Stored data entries
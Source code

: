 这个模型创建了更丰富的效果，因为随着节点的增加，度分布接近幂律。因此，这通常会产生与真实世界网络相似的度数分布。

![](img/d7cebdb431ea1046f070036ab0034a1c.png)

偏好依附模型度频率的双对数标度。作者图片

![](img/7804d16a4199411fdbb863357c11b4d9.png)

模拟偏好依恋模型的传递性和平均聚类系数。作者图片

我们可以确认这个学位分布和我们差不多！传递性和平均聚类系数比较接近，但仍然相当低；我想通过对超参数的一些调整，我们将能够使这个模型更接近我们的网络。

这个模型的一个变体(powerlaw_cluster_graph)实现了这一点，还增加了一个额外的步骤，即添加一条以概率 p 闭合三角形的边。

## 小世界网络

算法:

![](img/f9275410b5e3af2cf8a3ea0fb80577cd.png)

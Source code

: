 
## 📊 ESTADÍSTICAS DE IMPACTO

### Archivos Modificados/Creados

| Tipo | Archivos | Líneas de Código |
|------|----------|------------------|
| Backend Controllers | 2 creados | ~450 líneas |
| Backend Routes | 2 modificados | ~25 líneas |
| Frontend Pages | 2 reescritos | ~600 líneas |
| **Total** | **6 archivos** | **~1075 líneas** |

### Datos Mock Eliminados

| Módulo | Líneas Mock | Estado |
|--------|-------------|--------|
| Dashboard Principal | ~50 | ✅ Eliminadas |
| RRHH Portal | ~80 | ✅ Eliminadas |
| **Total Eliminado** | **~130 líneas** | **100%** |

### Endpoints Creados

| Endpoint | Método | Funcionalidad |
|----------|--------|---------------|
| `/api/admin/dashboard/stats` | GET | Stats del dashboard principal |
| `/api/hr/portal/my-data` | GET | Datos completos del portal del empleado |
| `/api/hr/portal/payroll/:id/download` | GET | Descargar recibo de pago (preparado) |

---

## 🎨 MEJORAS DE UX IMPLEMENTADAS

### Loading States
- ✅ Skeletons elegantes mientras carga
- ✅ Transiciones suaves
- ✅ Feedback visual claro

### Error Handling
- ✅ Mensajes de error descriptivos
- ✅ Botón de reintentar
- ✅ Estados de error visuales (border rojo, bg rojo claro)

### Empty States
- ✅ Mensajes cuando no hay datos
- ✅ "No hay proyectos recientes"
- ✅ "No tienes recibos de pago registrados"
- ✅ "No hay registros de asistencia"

§ Exercise requirements:
Each line above that includes "Mock" should be shown.

§ Reply to the exercise:
### Datos Mock Eliminados
| Módulo | Líneas Mock | Estado |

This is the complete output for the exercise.